BAHARI BEKLERKEN Hüseyin Öğretmen Artvin’e atanmıştı. Kendisini sevdirdi yeni tanıdıklara. Derin dostluklar kurdu. Ev sahibi ile de dost olmuştu. Hüseyin’i evladı gibi seven ev sahibi artık evlilik zamanının geldiğini söyleyerek onu Melahat ile tanıştırdı. İki genç birbirlerini beğendi ve evlenmeye karar verdiler. Hüseyin bu durumu ailesine bildirdi ama ailesi bu durumdan hiç memnun olmadı. Şiddetle karşı çıktılar. Çünkü kendilerinin de bir gelin adayı vardı. Tüm engelleme çabalarına rağmen Hüseyin Melahat ile evlendi. Uzun yıllar evli kaldılar ve iki çocukları oldu. Yaşananlar çeşitli problemler doğuruyor, problemler, beraberinde sağlık sorunlarını getiriyordu. Yıl, 1984. Bir gün kapı çalındı. Gelen kendisinden 12 yaş küçük, ama gençlik yıllarında birlikte futbol oynadıkları Sami Demirtuna idi.
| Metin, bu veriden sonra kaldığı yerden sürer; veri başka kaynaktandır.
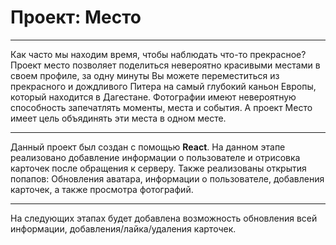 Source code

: # Проект: Место
***

Как часто мы находим время, чтобы наблюдать что-то прекрасное? Проект место позволяет поделиться невероятно красивыми местами в своем профиле, за одну минуты Вы можете переместиться из прекрасного и дождливого Питера на самый глубокий каньон Европы, который находится в Дагестане. Фотографии имеют невероятную способность запечатлять моменты, места и события. А проект Место имеет цель объядинять эти места в одном месте. 

***
Данный проект был создан с помощью **React**. На данном этапе реализовано добавление информации о пользователе и отрисовка карточек после обращения к серверу. Также реализованы открытия попапов: Обновления аватара, информации о пользователе, добавления карточек, а также просмотра фотографий. 

***

На следующих этапах будет добавлена возможность обновления всей информации, добавления/лайка/удаления карточек. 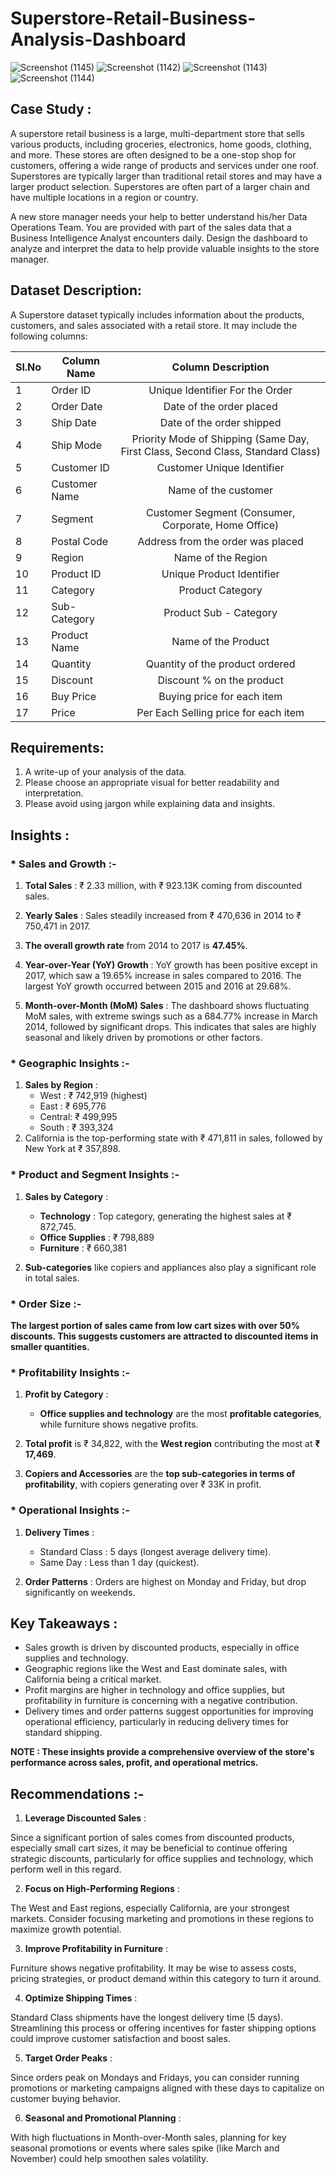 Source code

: # Superstore-Retail-Business-Analysis-Dashboard

![Screenshot (1145)](https://github.com/user-attachments/assets/e4d4d17d-2b77-42ea-b800-a378471f1c0b)
![Screenshot (1142)](https://github.com/user-attachments/assets/7e6dd6e5-a250-4b09-864b-222bb72e97b4)
![Screenshot (1143)](https://github.com/user-attachments/assets/024abd1f-0290-4035-9042-6bc358f013a9)
![Screenshot (1144)](https://github.com/user-attachments/assets/046ef629-2c80-41d5-b7d6-98cd4a66ac2f)


## Case Study :

A superstore retail business is a large, multi-department store that sells various products, including groceries, electronics, home goods, clothing, and more. These stores are often designed to be a one-stop shop for customers, offering a wide range of products and services under one roof. Superstores are typically larger than traditional retail stores and may have a larger product selection. Superstores are often part of a larger chain and have multiple locations in a region or country.

A new store manager needs your help to better understand his/her Data Operations Team. You are provided with part of the sales data that a Business Intelligence Analyst encounters daily. Design the dashboard to analyze and interpret the data to help provide valuable insights to the store manager.

## Dataset Description:

A Superstore dataset typically includes information about the products, customers, and sales associated with a retail store. It may include the following columns:

  | Sl.No |	Column Name	| Column Description |
  | ----- |-------------|:------------------:|
  |   1	  |  Order ID   | Unique Identifier For the Order |
  |   2   |  Order Date | Date of the order placed |
  |   3	  |  Ship Date  | Date of the order shipped | 
  |   4   | Ship Mode   | Priority Mode of Shipping (Same Day, First Class,    Second Class, Standard Class) | 
  | 5	| Customer ID   | Customer Unique Identifier | 
  | 6	| Customer Name	| Name of the customer | 
  | 7	| Segment	    | Customer Segment (Consumer, Corporate, Home Office)
  | 8   | Postal Code   | Address from the order was placed | 
  | 9   | Region	    | Name of the Region | 
  | 10  | Product ID    | Unique Product Identifier | 
  | 11  | Category      | Product Category | 
  | 12  | Sub-Category  | Product Sub - Category | 
  | 13  | Product Name  | Name of the Product | 
  | 14  | Quantity    	| Quantity of the product ordered | 
  | 15  | Discount      | Discount % on the product | 
  | 16  | Buy Price   	| Buying price for each item | 
  | 17  | Price         | Per Each Selling price for each item | 

## Requirements:
1.  A write-up of your analysis of the data.
2.  Please choose an appropriate visual for better readability and interpretation.
3.	Please avoid using jargon while explaining data and insights.


## Insights :

### * Sales and Growth :-
 1. **Total Sales** : ₹ 2.33 million, with ₹ 923.13K coming from discounted sales.

 2. **Yearly Sales** : Sales steadily increased from ₹ 470,636 in 2014 to ₹ 750,471 in 2017. 
 3. **The overall growth rate** from 2014 to 2017 is **47.45%**.
4. **Year-over-Year (YoY) Growth** : YoY growth has been positive except in 2017, which saw a 19.65% increase in sales compared to 2016. The largest YoY growth occurred between 2015 and 2016 at 29.68%.
5. **Month-over-Month (MoM) Sales** : The dashboard shows fluctuating MoM sales, with extreme swings such as a 684.77% increase in March 2014, followed by significant drops. This indicates that sales are highly seasonal and likely driven by promotions or other factors.

### * Geographic Insights :-

1. **Sales by Region** :
    * West   : ₹ 742,919 (highest)
    * East   : ₹ 695,776
    * Central: ₹ 499,995
    * South  : ₹ 393,324
2. California is the top-performing state with ₹ 471,811 in sales, followed by New York at ₹ 357,898.

### * Product and Segment Insights :-

1. **Sales by Category** :
   * **Technology** : Top category, generating the highest sales at ₹ 872,745.
   *  **Office Supplies** : ₹ 798,889
   *  **Furniture** : ₹ 660,381
  
2. **Sub-categories** like copiers and appliances also play a significant role in total sales.

### * Order Size :-

**The largest portion of sales came from low cart sizes with over 50% discounts. This suggests customers are attracted to discounted items in smaller quantities.**

### * Profitability Insights :-

1. **Profit by Category** :

   * **Office supplies and technology** are the most **profitable categories**, while furniture shows negative profits.

2. **Total profit** is ₹ 34,822, with the **West region** contributing the most at **₹ 17,469**.
3. **Copiers and Accessories** are the **top sub-categories in terms of profitability**, with copiers generating over ₹ 33K in profit.
 

### * Operational Insights :-

1. **Delivery Times** :

   * Standard Class : 5 days (longest average delivery time).
   * Same Day : Less than 1 day (quickest).
2. **Order Patterns** : Orders are highest on Monday and Friday, but drop significantly on weekends.

## Key Takeaways :

* Sales growth is driven by discounted products, especially in office supplies and technology.
* Geographic regions like the West and East dominate sales, with California being a critical market.
* Profit margins are higher in technology and office supplies, but profitability in furniture is concerning with a negative contribution.
* Delivery times and order patterns suggest opportunities for improving operational efficiency, particularly in reducing delivery times for standard shipping.

**NOTE : These insights provide a comprehensive overview of the store's performance across sales, profit, and operational metrics.**

## Recommendations :-

1. **Leverage Discounted Sales** :

Since a significant portion of sales comes from discounted products, especially small cart sizes, it may be beneficial to continue offering strategic discounts, particularly for office supplies and technology, which perform well in this regard.

2. **Focus on High-Performing Regions** :

The West and East regions, especially California, are your strongest markets. Consider focusing marketing and promotions in these regions to maximize growth potential.

3. **Improve Profitability in Furniture** :

Furniture shows negative profitability. It may be wise to assess costs, pricing strategies, or product demand within this category to turn it around.

4. **Optimize Shipping Times** :

Standard Class shipments have the longest delivery time (5 days). Streamlining this process or offering incentives for faster shipping options could improve customer satisfaction and boost sales.

5. **Target Order Peaks** :

Since orders peak on Mondays and Fridays, you can consider running promotions or marketing campaigns aligned with these days to capitalize on customer buying behavior.

6. **Seasonal and Promotional Planning** :

With high fluctuations in Month-over-Month sales, planning for key seasonal promotions or events where sales spike (like March and November) could help smoothen sales volatility.
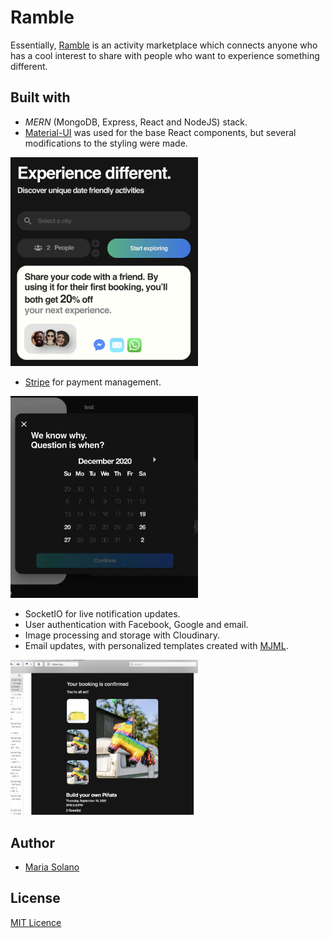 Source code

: # Ramble
Essentially, [Ramble](https://www.experienceramble.com/) is an activity marketplace which connects anyone who has a cool interest to share with people who want to experience something different. 

## Built with
* *MERN* (MongoDB, Express, React and NodeJS) stack.
* [Material-UI](https://material-ui.com/) was used for the base React components, but several modifications to the styling were made.
<img src="preview/main-searchbar.png" width="300"/>

* [Stripe](https://stripe.com/en-ca) for payment management.
<img src="preview/payment-steps.gif" width="300"/>

* SocketIO for live notification updates.
* User authentication with Facebook, Google and email.
* Image processing and storage with Cloudinary.
* Email updates, with personalized templates created with [MJML](https://mjml.io/).
<img src="preview/email-pinata.png" width="300"/>

## Author
* [Maria Solano](https://mariasolos.github.io/me/) 

## License
[MIT Licence](https://opensource.org/licenses/MIT)
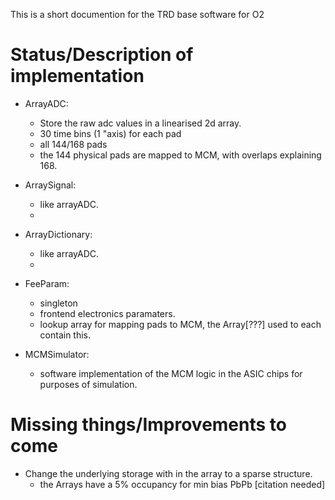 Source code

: This is a short documention for the TRD base software for O2

# Status/Description of implementation

* ArrayADC:
  - Store the raw adc values in a linearised 2d array.
  - 30 time bins (1 "axis) for each pad
  - all 144/168 pads
  - the 144 physical pads are mapped to MCM, with overlaps explaining 168.
  
* ArraySignal:
  -  like arrayADC.
  - 
* ArrayDictionary:
  - like arrayADC.
  -
* FeeParam:
  - singleton
  - frontend electronics paramaters.
  - lookup array for mapping pads to MCM, the Array[???] used to each contain this.
* MCMSimulator:
  - software implementation of the MCM logic in the ASIC chips for purposes of simulation.


# Missing things/Improvements to come

* Change the underlying storage with in the array to a sparse structure.
   - the Arrays have a 5% occupancy for min bias PbPb [citation needed]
Sami yıllardır Almanya’da çalışıyordu. Orada meslek okuluna gitmiş, terapist olmuştu. Sami, “Nasılsın ağabey,” diye sorunca. Hüseyin, ona uzun uzun baktı… Bakışlarında hayata karşı duyduğu küskünlüğü, kırgınlığı ve tükenmişliği vardı. Cılız bir sesle, “Yorgunum dostum, yorgunum. Vefasız yıllara, vefasız yakınlarıma dargınım ,” dedi. Sami, Hüseyin’in elini tuttu, “Merak etme iyileşeceksin, yine tüm dostlar bir araya geleceğiz,” dedi. Sonra kalktı, kapıda veda ederken, Melahat Hanım, hastalığın adını söyledi: Kanser. Soğuk bir geceydi. Sami o gün yaşadıklarından çok etkilenmişti. Bir kağıt kalem aldı eline ve içini döktü kağıda. Şiir bittikten birkaç gün sonra, tekrar gitti arkadaşının yanına ve şiiri okudu. Hüseyin mutlu olmuştu. Sevindi, teşekkür etti. Daha sonra Sami şiiri, Selçuk Tekay’a verdi. Şiir aylar sonra şarkıya dönüştü. Sami bu sefer şarkıyı telefonda Hüseyin’e dinletmek istedi. Heyecanla çevirdi numaraları. Telefondaki ses buz gibiydi: “Hüseyin Beyi kaybettik.” Baharı beklerken ömrüm kış oldu Gözümde her zaman biraz yaş oldu En güzel duygular bana düş oldu Yorgunum dostlarım yorgunum artık Vefasız yıllara dargınım artık Tutmadı ellerim sıcak elleri Duymadım aşk denen tatlı sözleri Taşıdım gönlümde acı izleri Yorgunum dostlarım yorgunum artık Vefasız yıllara dargınım artık İçimde ateşler söndü kül oldu Aşk bahçem kurudu sanki çöl oldu Yar bildim o bile bana el oldu Yorgunum dostlarım, yorgunum artık Vefasız yıllara dargınım artık. HÜSEYİN’E KENDİNİ ANLATAN ŞARKIYI DİNLEMEK KISMET OLMADI. • AMA SİZ O ŞARKIYI SÖYLERKEN VEYA DİNLERKEN HÜSEYİNİ ANARSINIZ HERHALDE.